===== Data extract
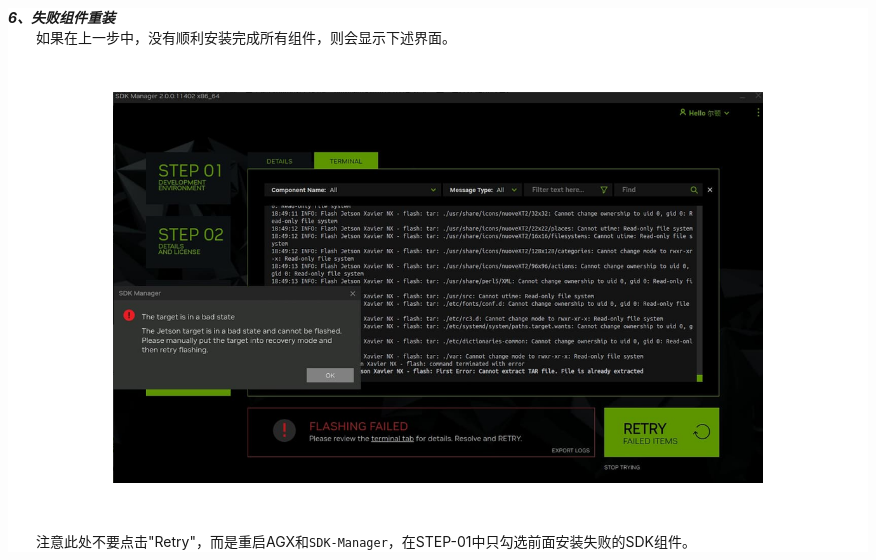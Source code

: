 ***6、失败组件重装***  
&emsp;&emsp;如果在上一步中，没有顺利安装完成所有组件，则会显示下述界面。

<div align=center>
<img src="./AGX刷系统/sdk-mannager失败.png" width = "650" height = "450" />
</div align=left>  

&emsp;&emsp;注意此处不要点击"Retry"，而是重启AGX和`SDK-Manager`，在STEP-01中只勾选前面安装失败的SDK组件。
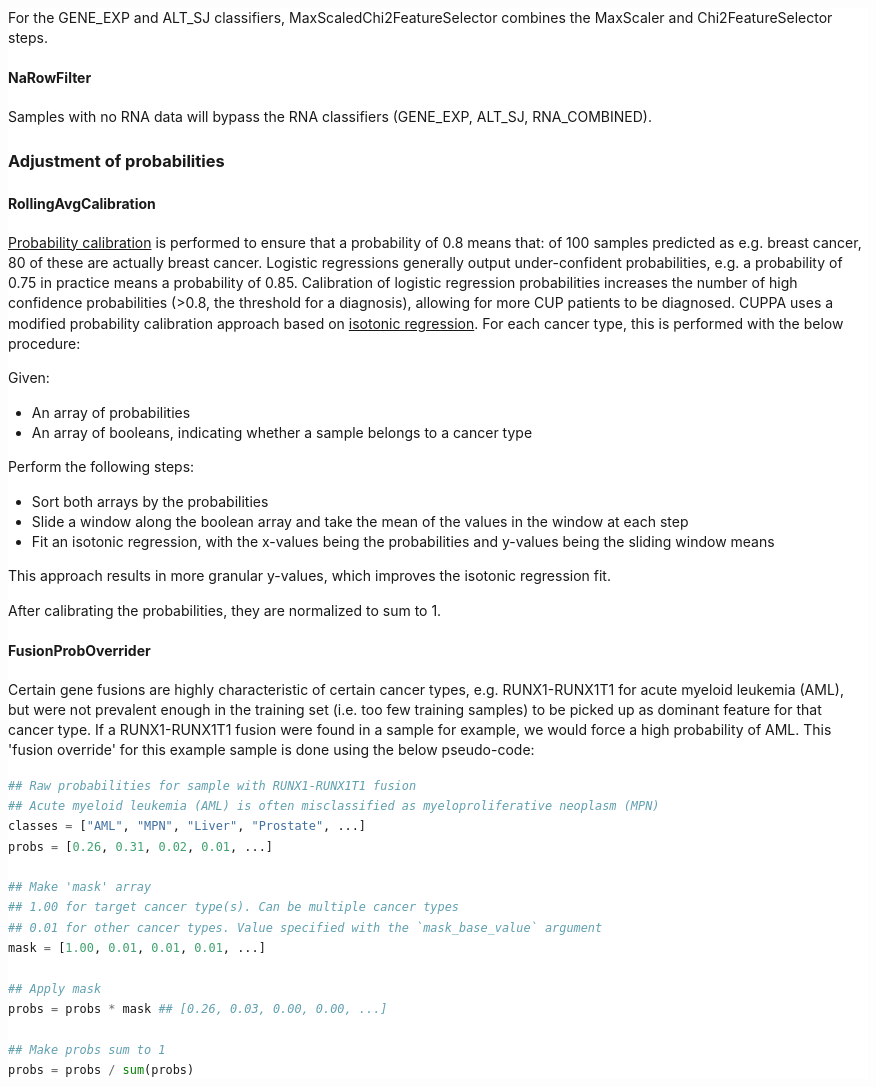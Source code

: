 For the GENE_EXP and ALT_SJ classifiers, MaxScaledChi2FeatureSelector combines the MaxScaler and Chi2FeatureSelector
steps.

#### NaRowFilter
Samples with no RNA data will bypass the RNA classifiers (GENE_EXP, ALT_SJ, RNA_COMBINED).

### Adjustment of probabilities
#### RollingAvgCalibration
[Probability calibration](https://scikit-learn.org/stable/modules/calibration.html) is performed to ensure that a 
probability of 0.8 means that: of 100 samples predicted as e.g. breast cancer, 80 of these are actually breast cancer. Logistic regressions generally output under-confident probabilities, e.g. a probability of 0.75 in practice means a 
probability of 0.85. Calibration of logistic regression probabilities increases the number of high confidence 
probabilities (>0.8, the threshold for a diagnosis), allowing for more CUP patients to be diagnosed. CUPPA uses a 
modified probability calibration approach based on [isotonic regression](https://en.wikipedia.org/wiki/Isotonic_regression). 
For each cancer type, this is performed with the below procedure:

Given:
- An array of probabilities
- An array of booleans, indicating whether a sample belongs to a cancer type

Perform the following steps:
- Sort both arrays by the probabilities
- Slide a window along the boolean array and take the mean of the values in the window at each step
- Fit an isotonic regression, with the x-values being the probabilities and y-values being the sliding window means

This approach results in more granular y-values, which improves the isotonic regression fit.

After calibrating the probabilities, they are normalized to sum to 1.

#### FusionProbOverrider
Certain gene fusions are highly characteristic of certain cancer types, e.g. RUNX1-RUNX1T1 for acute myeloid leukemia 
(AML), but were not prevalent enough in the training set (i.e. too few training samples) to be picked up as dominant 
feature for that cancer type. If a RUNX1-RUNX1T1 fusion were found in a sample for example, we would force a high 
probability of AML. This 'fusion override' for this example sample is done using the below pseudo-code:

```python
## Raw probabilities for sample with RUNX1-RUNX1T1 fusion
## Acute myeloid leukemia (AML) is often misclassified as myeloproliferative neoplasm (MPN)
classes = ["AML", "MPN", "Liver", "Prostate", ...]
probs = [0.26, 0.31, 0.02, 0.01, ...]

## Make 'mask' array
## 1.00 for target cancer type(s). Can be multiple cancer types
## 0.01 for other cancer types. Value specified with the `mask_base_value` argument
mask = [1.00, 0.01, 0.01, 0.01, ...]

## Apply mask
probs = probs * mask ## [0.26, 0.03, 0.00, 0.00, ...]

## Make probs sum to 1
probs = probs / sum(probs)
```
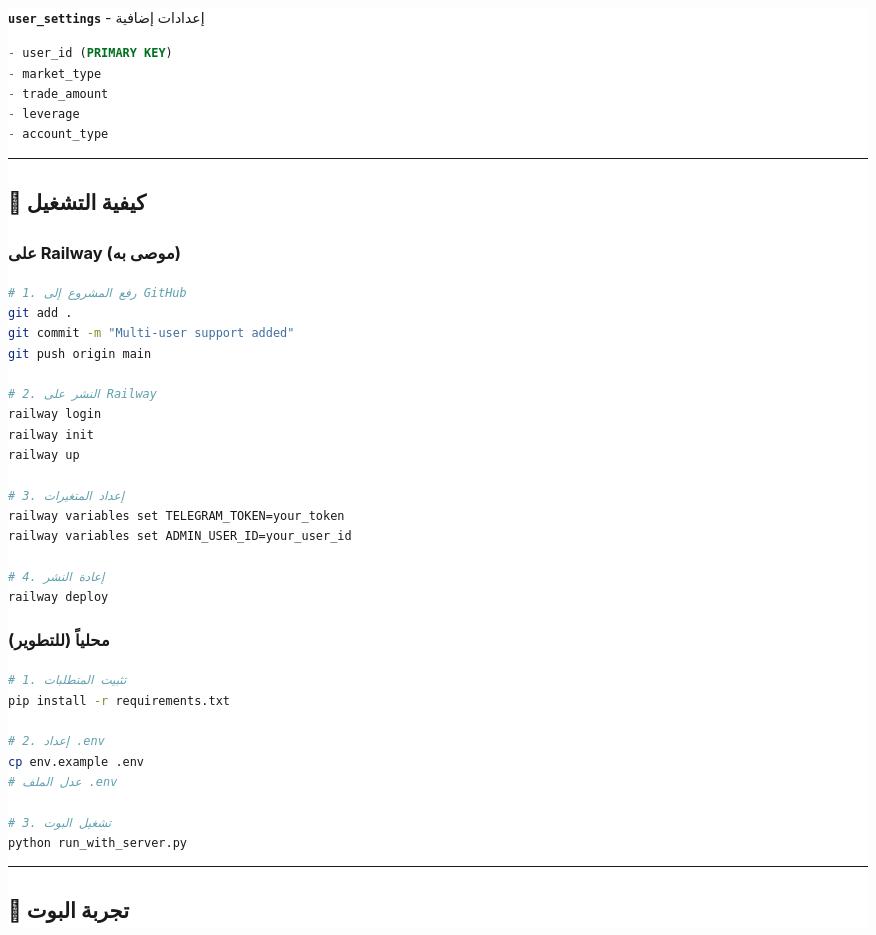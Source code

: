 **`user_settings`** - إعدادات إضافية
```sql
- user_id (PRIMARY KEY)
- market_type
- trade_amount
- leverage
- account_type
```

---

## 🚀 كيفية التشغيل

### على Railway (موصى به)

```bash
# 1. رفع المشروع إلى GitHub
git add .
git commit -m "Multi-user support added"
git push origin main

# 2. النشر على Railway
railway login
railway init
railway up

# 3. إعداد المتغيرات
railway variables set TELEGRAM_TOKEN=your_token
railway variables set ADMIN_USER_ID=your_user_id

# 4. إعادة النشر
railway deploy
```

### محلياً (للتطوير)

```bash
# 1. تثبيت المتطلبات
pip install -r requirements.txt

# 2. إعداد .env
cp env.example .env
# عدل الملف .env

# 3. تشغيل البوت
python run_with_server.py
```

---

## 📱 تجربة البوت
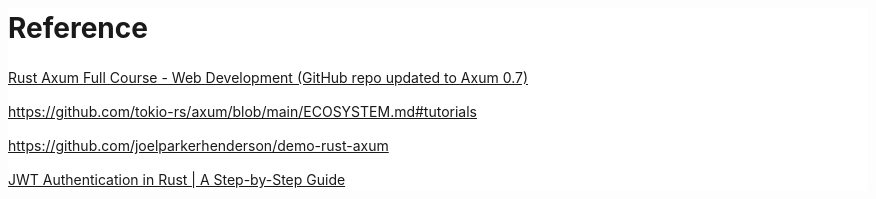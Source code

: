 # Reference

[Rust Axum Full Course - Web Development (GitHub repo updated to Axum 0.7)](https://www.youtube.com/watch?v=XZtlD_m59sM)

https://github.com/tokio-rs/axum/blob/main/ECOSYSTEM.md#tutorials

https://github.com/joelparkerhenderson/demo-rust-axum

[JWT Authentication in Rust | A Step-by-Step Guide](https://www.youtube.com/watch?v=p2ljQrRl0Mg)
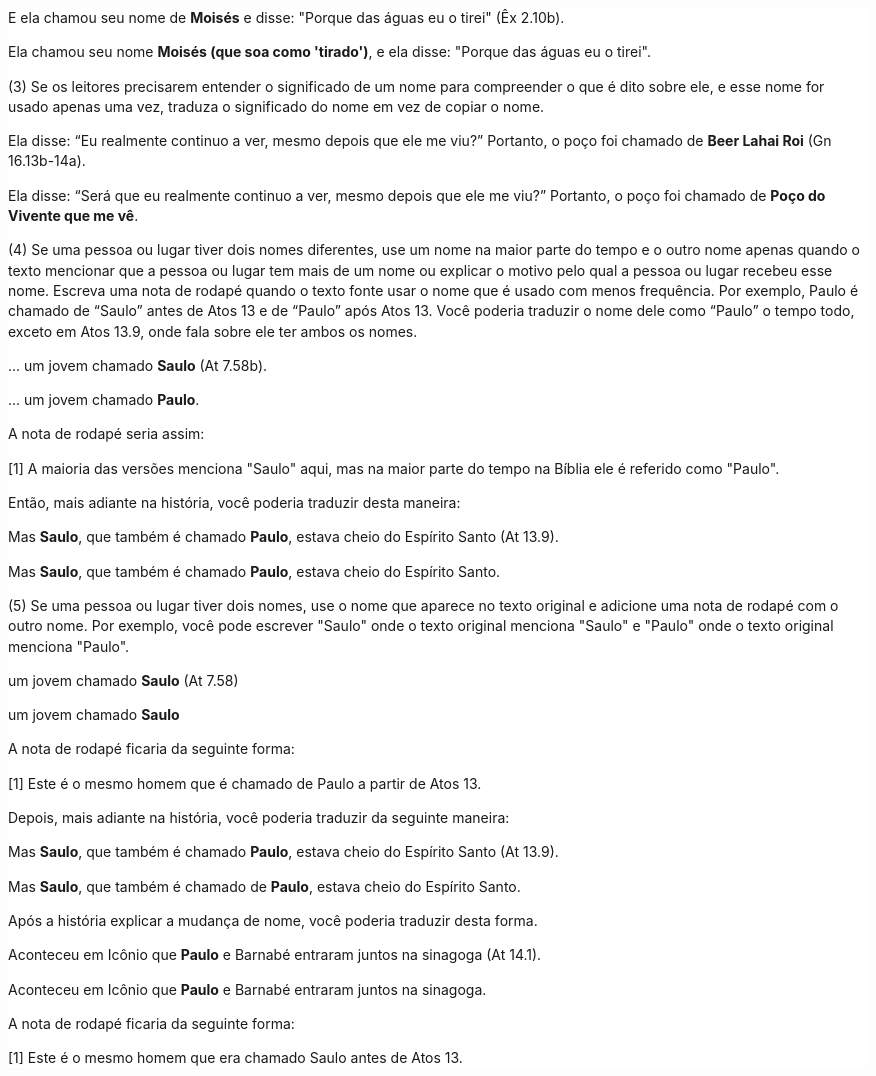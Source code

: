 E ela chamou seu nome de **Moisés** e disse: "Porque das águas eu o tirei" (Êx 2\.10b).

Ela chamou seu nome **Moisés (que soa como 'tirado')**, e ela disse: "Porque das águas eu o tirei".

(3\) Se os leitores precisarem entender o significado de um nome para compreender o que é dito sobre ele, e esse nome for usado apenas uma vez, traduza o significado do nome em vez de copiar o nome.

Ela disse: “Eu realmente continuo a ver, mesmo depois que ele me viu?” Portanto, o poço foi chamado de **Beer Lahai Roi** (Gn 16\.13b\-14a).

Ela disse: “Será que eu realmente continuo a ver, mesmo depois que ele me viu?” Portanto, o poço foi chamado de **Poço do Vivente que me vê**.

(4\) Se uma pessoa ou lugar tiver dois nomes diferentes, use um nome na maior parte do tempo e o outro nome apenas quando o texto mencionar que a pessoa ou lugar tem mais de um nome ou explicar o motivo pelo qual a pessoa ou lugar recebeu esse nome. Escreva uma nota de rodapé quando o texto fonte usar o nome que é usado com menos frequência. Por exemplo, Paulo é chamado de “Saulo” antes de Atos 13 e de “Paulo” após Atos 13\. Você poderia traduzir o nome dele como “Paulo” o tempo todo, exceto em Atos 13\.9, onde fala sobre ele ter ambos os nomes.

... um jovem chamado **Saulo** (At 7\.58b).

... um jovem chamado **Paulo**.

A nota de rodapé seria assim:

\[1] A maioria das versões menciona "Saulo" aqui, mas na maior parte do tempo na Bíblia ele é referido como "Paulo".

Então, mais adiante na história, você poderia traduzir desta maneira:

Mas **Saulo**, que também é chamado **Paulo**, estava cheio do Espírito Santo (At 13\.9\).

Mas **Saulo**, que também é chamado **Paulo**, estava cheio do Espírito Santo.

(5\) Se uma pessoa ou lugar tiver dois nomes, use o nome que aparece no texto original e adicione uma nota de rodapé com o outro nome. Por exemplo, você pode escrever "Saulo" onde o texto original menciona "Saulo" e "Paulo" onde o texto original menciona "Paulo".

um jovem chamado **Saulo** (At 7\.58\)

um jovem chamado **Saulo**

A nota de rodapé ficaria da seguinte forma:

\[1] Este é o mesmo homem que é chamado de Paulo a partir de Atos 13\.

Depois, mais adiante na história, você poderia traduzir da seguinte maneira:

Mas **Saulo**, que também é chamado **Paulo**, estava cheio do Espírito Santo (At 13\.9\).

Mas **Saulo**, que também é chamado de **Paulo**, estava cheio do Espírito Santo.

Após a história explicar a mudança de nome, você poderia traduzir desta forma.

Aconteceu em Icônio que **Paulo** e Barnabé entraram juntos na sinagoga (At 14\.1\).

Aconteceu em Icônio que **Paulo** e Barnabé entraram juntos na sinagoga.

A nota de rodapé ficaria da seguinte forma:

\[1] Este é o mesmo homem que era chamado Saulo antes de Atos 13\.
==========
* **Problem statement**
Please state the number of lines above that hold the string "cheio", with nothing else added.

* **Your response**
4